# [SOURCE MATERIAL]
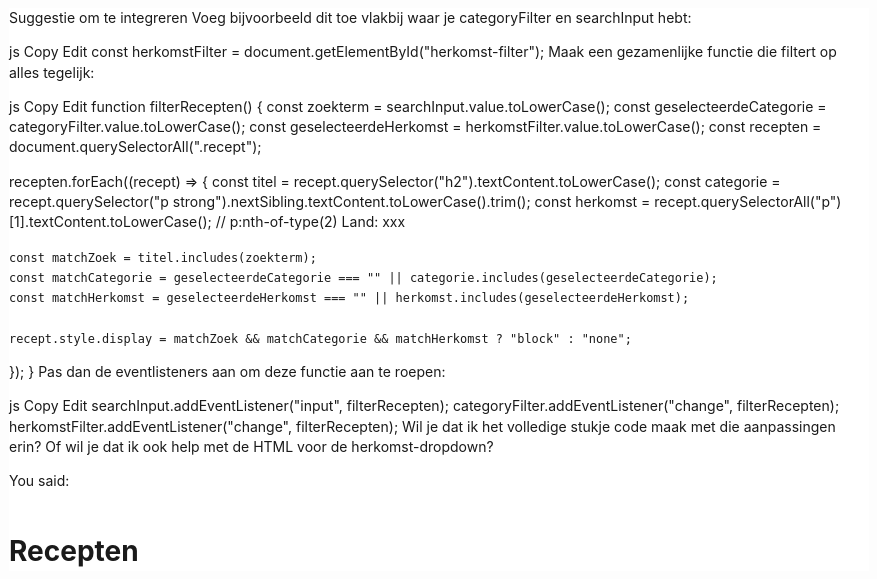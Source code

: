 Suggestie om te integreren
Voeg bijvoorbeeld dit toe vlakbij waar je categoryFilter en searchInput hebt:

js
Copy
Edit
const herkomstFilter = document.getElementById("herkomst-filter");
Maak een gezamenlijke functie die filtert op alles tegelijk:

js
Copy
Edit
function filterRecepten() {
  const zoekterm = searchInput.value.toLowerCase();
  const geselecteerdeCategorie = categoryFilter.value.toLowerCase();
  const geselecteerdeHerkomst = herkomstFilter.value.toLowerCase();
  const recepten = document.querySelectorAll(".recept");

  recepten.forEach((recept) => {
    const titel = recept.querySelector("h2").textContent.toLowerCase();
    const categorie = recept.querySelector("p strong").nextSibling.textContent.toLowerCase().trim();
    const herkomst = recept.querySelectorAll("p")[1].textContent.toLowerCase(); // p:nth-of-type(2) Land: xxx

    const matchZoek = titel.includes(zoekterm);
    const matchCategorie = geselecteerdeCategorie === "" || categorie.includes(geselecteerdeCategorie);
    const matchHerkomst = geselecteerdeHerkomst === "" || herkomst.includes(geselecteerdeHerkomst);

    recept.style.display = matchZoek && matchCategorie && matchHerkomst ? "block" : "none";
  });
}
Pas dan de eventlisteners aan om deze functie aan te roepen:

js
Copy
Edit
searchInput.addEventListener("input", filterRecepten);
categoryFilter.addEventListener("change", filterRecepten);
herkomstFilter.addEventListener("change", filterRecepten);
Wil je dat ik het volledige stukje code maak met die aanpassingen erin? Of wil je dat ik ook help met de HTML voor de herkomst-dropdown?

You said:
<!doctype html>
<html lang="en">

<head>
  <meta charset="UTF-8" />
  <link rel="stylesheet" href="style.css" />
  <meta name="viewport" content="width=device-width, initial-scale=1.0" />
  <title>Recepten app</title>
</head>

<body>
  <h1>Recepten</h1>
--
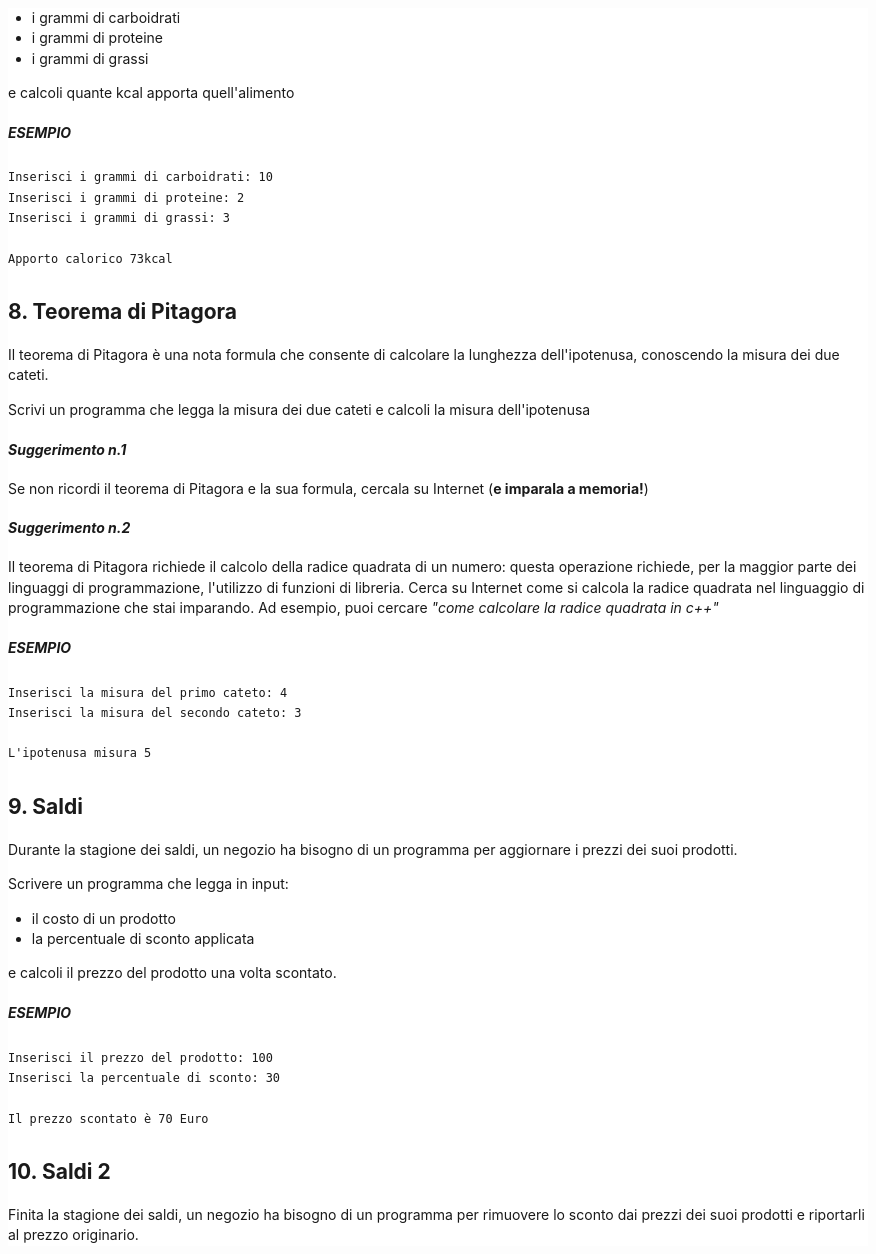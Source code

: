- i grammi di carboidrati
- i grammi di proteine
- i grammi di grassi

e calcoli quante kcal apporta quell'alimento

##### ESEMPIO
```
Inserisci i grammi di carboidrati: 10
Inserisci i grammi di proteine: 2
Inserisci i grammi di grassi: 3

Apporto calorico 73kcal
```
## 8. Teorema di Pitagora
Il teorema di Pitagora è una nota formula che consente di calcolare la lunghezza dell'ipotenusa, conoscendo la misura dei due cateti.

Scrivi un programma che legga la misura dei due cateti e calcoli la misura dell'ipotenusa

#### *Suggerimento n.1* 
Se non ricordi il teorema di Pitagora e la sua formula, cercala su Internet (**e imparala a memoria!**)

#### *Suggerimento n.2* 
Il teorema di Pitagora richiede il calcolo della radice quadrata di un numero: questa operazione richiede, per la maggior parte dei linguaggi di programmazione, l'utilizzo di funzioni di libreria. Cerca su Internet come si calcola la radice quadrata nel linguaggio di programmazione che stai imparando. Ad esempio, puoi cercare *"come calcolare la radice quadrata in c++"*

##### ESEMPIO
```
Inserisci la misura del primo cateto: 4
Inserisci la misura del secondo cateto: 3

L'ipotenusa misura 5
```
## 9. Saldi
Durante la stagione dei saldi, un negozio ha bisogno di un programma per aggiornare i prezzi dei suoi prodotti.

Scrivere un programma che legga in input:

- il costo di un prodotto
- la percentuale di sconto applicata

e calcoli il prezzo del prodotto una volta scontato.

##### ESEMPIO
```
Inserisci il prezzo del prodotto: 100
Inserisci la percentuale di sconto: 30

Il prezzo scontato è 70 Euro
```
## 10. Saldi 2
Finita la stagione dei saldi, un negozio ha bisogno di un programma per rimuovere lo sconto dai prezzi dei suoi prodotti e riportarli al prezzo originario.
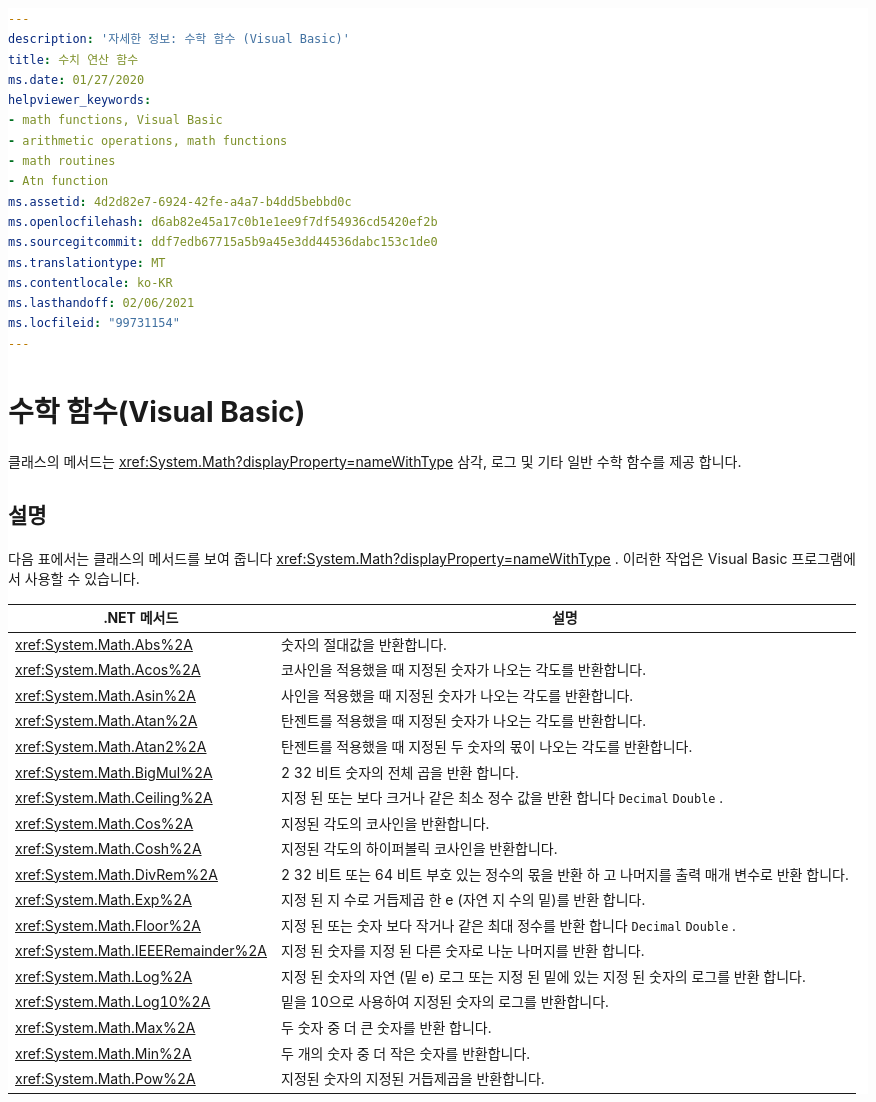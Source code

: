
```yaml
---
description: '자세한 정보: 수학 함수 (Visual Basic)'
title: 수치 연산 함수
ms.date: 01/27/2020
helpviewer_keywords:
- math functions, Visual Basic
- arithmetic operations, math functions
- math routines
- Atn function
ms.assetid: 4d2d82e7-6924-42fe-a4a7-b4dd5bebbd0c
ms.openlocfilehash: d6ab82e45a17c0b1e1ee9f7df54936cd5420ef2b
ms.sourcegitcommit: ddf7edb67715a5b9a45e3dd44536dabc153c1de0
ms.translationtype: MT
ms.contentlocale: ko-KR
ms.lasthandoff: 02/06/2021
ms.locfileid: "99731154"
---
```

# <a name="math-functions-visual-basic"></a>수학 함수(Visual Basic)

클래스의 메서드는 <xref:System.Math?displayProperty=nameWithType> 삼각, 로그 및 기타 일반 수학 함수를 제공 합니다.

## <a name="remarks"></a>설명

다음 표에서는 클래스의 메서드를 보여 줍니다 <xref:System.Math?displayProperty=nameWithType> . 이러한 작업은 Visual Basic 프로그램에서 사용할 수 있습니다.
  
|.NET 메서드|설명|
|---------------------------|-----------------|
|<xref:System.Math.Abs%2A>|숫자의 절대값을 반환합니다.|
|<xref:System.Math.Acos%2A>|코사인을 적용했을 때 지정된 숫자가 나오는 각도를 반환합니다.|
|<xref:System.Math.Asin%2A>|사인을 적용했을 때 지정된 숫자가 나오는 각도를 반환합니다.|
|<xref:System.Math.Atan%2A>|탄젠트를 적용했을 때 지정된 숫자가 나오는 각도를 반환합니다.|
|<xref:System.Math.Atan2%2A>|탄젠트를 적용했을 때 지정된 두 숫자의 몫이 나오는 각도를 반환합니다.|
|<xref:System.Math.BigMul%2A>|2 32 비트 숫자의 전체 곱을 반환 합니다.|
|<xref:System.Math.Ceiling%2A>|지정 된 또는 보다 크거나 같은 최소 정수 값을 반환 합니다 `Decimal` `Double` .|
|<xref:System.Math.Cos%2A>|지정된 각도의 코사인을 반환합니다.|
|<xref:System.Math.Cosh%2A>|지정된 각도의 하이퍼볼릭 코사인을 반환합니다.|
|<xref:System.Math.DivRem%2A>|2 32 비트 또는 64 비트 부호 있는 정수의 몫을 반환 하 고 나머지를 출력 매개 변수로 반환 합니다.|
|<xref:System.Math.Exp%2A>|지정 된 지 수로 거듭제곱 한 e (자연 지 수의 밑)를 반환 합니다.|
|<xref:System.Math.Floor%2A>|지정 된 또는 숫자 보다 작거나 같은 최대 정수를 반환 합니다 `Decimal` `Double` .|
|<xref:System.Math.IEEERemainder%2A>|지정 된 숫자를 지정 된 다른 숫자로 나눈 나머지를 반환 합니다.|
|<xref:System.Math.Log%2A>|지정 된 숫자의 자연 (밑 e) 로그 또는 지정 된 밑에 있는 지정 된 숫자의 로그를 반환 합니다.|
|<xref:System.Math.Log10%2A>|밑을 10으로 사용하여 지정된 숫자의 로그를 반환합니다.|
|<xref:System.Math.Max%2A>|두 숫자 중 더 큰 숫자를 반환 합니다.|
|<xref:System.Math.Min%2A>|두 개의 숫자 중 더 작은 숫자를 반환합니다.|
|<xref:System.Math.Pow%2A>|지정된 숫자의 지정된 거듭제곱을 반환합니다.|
...
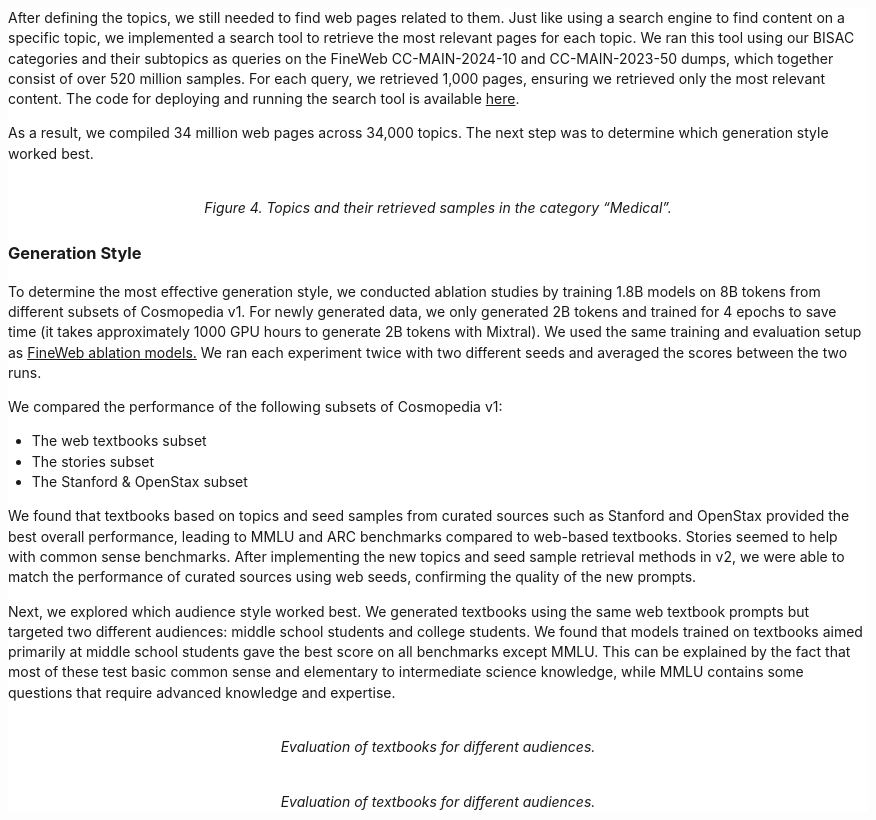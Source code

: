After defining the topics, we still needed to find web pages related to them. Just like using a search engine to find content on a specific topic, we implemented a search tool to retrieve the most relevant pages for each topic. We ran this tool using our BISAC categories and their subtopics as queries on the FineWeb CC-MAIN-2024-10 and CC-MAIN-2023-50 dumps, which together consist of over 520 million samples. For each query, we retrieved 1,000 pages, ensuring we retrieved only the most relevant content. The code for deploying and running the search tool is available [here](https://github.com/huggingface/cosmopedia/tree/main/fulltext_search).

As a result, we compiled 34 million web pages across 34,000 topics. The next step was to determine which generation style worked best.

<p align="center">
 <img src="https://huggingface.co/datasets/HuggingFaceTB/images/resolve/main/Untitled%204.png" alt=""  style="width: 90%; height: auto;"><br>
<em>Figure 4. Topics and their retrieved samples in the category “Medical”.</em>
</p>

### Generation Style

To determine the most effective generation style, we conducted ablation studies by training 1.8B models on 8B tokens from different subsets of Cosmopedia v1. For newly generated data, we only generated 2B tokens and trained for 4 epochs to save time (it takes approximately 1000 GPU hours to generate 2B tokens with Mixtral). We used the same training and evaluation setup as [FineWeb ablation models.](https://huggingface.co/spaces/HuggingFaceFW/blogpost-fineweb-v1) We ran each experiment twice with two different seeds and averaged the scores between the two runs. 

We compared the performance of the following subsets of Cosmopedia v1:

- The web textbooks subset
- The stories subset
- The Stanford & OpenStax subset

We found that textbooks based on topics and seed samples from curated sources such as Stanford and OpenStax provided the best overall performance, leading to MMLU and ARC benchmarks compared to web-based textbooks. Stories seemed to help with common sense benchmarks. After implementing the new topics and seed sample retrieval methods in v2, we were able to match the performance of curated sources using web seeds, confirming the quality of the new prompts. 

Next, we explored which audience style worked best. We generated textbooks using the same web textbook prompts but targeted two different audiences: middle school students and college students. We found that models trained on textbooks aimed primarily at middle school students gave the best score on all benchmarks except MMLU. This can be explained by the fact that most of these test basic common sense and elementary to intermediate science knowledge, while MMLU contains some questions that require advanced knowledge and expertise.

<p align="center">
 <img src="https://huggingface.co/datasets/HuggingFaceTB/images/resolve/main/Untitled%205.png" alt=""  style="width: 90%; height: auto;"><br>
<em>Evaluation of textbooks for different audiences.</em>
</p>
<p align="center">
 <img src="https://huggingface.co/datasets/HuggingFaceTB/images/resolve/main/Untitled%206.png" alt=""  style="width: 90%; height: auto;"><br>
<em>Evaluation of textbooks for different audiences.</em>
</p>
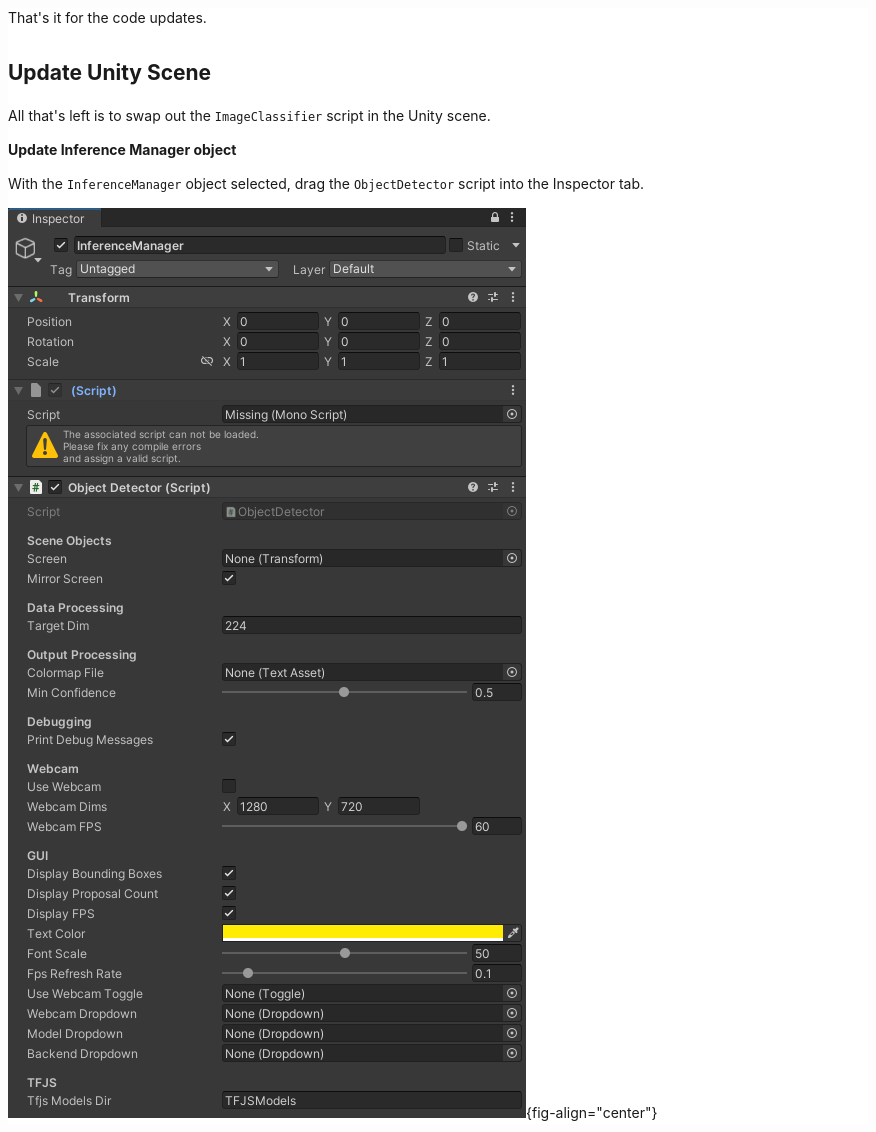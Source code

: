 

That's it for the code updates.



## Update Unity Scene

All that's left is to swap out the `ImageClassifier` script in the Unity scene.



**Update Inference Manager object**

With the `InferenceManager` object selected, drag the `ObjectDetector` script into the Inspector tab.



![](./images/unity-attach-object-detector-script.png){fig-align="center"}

# [DIRECTIONS]
The total, and only the total: count the lines above that contain "formula".

# [SOLUTION BELOW]
2